Other types of internal combustion engines use natural gas as the fuel source and include at least one piston reciprocating within a respective cylinder. A spark plug is positioned within a cylinder head associated with each cylinder and is fired on a timing circuit such that upon the piston reaching the end of its compression stroke, the spark plug is fired to thereby ignite the compressed mixture.
In still further types of internal combustion engines, prechambers are employed in conjunction with natural gas engines. Given the extremely high temperatures required for auto-ignition with natural gas and air mixtures, glow plugs or other heat sources such as those employed in typical diesel engines, can be ineffective. Rather, a prechamber is associated with each cylinder of the natural gas engine and is provided with a spark plug to initiate combustion within the prechamber which can then be communicated to the main combustion chamber. Such a spark plug-ignited, natural gas engine prechamber is provided in, for example, the 3600 series natural gas engines commercially available from Caterpillar Inc. of Peoria, Ill.
The trend continues to operate these engines under lean-burn conditions. Lean burn refers to the burning of fuel with an excess of air in an internal combustion engine (i.e. lean fuel/air ratio). The excess of air in a lean burn engine combusts more of the fuel and emits fewer unwanted emissions. However, the lean fuel/air ratio can make it difficult to consistently achieve complete and thorough combustion within the main combustion chamber.

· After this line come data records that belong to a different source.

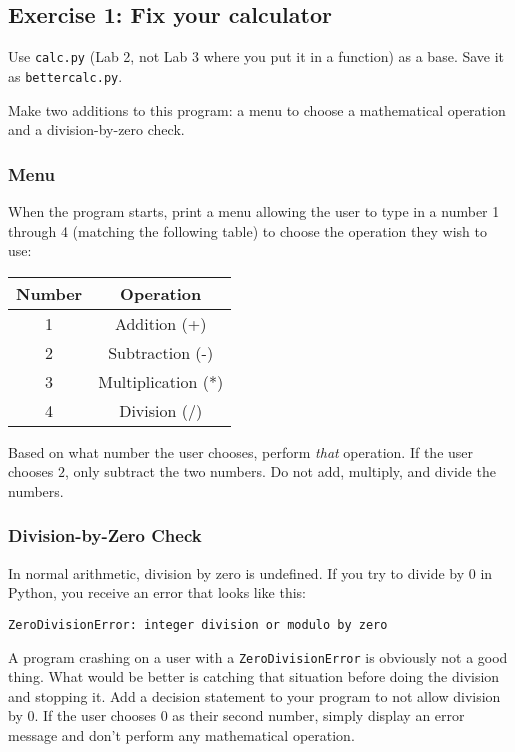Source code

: \documentclass[11pt, letterpaper]{article}
\begin{document}
\subsection*{Exercise 1: Fix your calculator}

Use {\tt calc.py} (Lab 2, not Lab 3 where you put it in a function) as a base. Save it as {\tt bettercalc.py}.

Make two additions to this program: a menu to choose a mathematical operation and a division-by-zero check.

\subsubsection*{Menu}

When the program starts, print a menu allowing the user to type in a number 1 through 4 (matching the following table) to choose the operation they wish to use:\vspace{0.25cm}

\begin{tabular}{|c|c|}
	\hline
	{\bf Number} & {\bf Operation}\\
	\hline
	1 & Addition (+)\\
	2 & Subtraction (-)\\
	3 & Multiplication (*)\\
	4 & Division (/)\\
	\hline
\end{tabular}

Based on what number the user chooses, perform {\em that} operation. If the user chooses $2$, only subtract the two numbers. Do not add, multiply, and divide the numbers.

\subsubsection*{Division-by-Zero Check}

In normal arithmetic, division by zero is undefined. If you try to divide by $0$ in Python, you receive an error that looks like this:

\begin{lstlisting}
ZeroDivisionError: integer division or modulo by zero
\end{lstlisting}

A program crashing on a user with a {\tt ZeroDivisionError} is obviously not a good thing. What would be better is catching that situation before doing the division and stopping it. Add a decision statement to your program to not allow division by $0$. If the user chooses $0$ as their second number, simply display an error message and don't perform any mathematical operation.
\end{document}
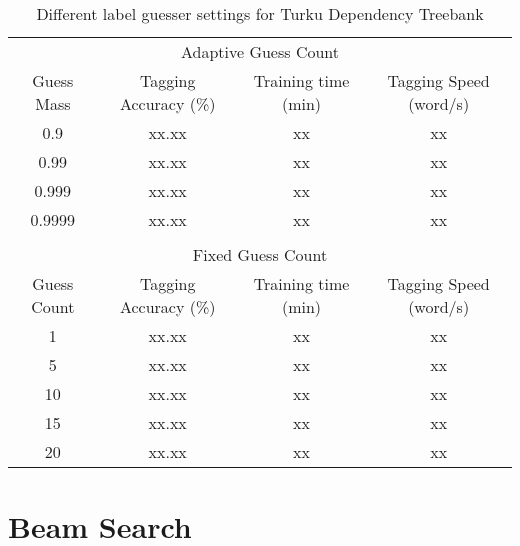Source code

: \begin{table}[htb!]
\begin{center}
\begin{tabular}{cccc}
\multicolumn{4}{c}{Adaptive Guess Count}\\
Guess Mass & Tagging Accuracy (\%) & Training time (min) & Tagging Speed (word/s)\\
\hline
0.9        & xx.xx            & xx            & xx            \\
0.99       & xx.xx            & xx            & xx            \\
0.999      & xx.xx            & xx            & xx            \\
0.9999     & xx.xx            & xx            & xx            \\
\hline
           &                  &               &               \\
\multicolumn{4}{c}{Fixed Guess Count}\\
Guess Count & Tagging Accuracy (\%) & Training time (min) & Tagging Speed (word/s) \\
\hline
1        & xx.xx            & xx            & xx            \\
5        & xx.xx            & xx            & xx            \\
10       & xx.xx            & xx            & xx            \\
15       & xx.xx            & xx            & xx            \\
20       & xx.xx            & xx            & xx            \\
\end{tabular}
\caption{Different label guesser settings for Turku Dependency Treebank}
\end{center}
\end{table}

\section{Beam Search}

U.S. Pat. No. 6,854,439 is entitled, “Prechamber Combustion System,” and is directed to a combustion system, particularly for a larger type diesel engine, featuring a prechamber with a generally cup-shaped bottom tip portion facing the engine's main combustion chamber and with a central transfer passage substantially aligned with the centerline of the prechamber and a plurality of additional transfer passages circumferentially arranged about the centerline of the prechamber. The combustion system uses a piston with a deep bowl formed in the piston crown into which the central transfer passage directs a strong direct charge of products of combustion from the prechamber.
There is a continued need in the art to provide additional solutions to enhance combustion in a prechamber to improve efficiency. For example, there is a continued need to enhance combustion in a prechamber by enhancing mixing within a prechamber.
It will be appreciated that this background description has been created by the inventors to aid the reader, and is not to be taken as an indication that any of the indicated problems were themselves appreciated in the art. While the described principles can, in some respects and embodiments, alleviate the problems inherent in other systems, it will be appreciated that the scope of the protected innovation is defined by the attached claims, and not by the ability of any disclosed feature to solve any specific problem noted herein.